EXERCISE DIRECTIONS
Consider the material that follows. How many of its lines contain "help"? Reply with the number alone.

RECORDS FOR THIS EXERCISE
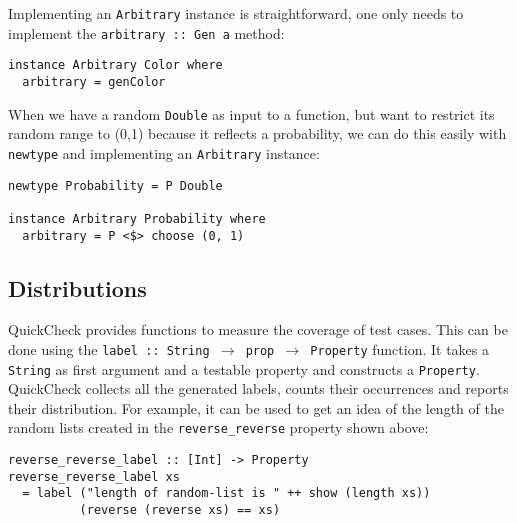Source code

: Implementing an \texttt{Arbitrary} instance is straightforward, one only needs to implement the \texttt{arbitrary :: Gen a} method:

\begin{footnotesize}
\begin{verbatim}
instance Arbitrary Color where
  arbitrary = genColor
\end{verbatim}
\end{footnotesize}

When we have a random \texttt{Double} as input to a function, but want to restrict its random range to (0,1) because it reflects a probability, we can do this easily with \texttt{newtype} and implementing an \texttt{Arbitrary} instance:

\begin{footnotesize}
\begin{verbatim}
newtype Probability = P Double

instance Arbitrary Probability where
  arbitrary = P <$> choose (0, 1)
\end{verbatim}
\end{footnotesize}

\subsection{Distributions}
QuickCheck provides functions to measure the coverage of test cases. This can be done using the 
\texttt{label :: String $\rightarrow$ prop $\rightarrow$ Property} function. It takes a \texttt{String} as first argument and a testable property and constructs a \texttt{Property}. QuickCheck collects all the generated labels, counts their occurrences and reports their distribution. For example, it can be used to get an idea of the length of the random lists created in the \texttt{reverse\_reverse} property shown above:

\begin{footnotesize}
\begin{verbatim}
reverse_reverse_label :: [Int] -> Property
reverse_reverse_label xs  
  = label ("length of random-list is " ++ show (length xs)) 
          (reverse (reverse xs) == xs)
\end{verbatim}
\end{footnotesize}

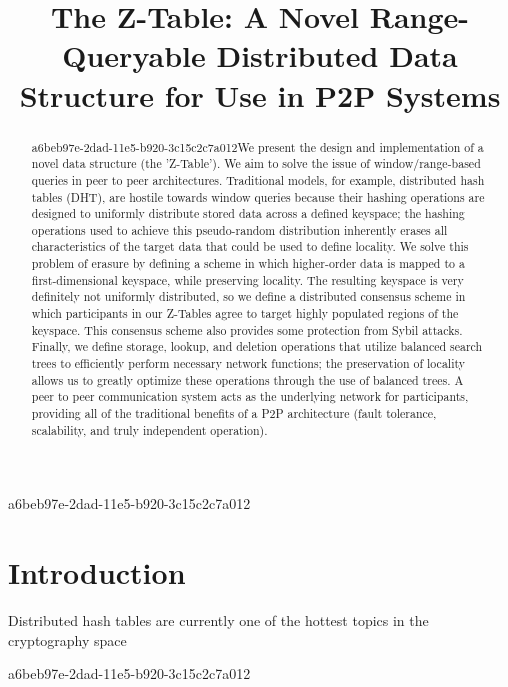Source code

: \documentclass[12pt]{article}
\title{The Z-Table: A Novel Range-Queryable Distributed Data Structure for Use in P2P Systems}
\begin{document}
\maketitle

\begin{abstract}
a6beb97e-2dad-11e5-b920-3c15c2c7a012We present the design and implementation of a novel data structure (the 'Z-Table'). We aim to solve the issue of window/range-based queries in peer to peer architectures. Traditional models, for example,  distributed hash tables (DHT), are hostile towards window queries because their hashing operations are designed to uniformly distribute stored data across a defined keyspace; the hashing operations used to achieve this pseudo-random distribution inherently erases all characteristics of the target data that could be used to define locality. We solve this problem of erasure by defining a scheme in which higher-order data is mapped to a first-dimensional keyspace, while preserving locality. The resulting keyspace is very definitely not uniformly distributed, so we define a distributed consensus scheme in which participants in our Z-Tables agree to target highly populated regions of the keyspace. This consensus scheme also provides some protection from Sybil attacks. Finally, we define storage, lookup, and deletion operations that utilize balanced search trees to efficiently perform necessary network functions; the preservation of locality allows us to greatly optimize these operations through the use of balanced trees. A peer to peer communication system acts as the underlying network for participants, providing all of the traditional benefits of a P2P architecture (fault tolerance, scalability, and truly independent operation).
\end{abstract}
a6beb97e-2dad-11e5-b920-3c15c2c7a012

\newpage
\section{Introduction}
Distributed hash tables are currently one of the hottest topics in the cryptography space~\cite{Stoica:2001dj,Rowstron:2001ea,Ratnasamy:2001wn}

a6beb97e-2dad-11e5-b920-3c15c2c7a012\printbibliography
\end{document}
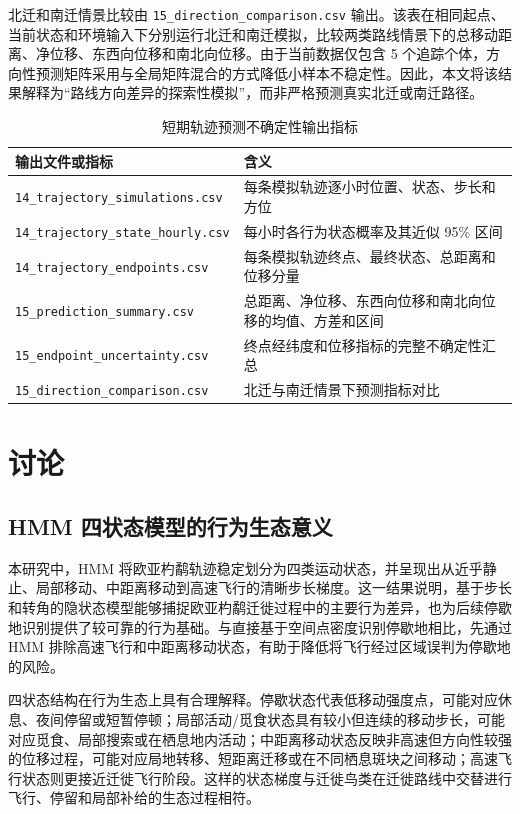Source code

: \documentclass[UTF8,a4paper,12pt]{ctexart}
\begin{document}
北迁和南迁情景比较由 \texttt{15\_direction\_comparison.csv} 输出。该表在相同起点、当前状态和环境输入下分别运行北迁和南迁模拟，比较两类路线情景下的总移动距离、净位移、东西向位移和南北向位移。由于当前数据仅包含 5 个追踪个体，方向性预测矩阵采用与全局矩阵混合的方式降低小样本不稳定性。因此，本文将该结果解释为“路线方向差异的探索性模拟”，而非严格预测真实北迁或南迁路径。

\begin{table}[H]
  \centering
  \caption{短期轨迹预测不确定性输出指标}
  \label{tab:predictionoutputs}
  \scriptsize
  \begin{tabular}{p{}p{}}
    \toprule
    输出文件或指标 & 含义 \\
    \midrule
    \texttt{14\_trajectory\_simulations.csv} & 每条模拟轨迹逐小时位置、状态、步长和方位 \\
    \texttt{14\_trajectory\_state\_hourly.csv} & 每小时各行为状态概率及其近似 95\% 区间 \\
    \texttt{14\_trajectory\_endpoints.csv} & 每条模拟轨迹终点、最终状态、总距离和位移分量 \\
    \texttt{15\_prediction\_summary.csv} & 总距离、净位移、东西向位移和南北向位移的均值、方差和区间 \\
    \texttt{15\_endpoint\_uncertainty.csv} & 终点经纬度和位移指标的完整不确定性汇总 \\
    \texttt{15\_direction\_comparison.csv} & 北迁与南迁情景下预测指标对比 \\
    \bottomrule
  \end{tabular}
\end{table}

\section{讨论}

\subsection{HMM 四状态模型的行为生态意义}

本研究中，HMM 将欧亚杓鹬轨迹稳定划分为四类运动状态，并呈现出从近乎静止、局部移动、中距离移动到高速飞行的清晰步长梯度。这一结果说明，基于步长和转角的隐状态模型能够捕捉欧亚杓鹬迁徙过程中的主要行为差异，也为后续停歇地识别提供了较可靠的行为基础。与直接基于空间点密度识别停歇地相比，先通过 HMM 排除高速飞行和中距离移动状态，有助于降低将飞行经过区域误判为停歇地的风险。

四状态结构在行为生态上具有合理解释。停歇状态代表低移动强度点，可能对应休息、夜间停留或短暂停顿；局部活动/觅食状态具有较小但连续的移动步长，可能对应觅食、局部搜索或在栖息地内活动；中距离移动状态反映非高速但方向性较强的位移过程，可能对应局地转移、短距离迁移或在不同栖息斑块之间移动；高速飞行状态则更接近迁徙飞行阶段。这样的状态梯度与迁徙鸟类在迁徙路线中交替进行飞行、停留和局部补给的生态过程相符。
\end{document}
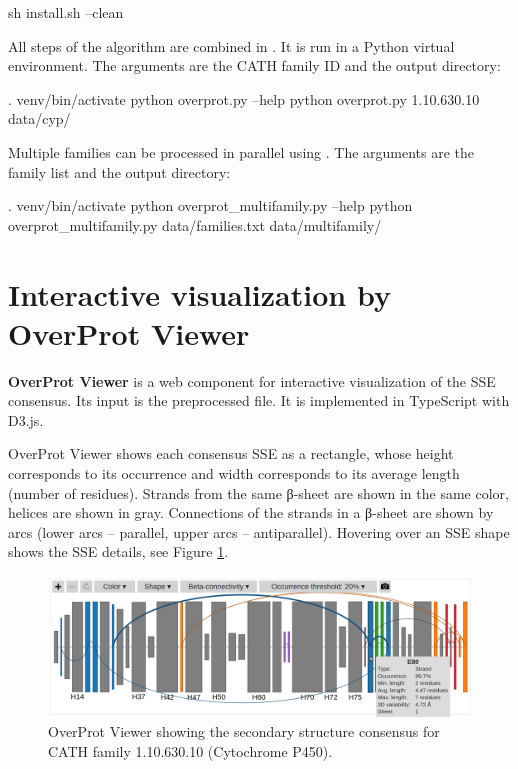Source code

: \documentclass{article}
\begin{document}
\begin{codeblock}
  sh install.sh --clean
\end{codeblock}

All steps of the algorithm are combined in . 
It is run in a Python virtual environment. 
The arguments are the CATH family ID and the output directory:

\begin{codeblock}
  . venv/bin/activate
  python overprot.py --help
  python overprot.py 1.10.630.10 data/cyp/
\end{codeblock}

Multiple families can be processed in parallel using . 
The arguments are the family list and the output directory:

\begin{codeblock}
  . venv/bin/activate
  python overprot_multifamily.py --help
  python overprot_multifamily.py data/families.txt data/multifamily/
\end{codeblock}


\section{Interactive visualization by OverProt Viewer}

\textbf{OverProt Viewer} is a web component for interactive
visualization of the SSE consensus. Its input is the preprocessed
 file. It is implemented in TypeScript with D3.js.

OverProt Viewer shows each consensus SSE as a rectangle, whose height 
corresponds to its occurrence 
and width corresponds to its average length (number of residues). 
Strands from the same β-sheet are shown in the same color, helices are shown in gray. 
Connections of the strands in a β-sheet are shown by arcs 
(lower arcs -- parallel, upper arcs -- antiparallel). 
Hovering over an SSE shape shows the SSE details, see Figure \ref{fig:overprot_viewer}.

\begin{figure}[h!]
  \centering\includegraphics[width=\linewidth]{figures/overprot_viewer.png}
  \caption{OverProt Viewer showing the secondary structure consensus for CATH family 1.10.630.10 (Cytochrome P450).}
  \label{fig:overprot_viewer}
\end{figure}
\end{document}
==
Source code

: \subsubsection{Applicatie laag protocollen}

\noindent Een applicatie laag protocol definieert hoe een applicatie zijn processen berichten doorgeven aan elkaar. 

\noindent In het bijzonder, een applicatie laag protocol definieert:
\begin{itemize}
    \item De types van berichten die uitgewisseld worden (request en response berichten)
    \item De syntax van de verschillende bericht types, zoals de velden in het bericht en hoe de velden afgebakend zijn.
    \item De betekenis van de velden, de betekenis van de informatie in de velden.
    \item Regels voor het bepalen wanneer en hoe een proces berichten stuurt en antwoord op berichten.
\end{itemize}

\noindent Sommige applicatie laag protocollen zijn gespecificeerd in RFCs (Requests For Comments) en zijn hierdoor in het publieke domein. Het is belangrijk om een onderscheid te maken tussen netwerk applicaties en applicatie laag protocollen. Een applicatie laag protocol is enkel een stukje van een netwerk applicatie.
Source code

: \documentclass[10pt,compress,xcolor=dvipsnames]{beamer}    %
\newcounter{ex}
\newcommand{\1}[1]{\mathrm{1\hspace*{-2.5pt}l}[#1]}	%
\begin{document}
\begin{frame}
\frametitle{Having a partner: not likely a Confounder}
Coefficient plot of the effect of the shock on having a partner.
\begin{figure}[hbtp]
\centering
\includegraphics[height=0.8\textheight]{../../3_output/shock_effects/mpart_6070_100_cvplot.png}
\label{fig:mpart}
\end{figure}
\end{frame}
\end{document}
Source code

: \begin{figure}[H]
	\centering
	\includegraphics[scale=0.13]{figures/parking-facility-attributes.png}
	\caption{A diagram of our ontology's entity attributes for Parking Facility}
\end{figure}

PROBLEM SOLUTION
2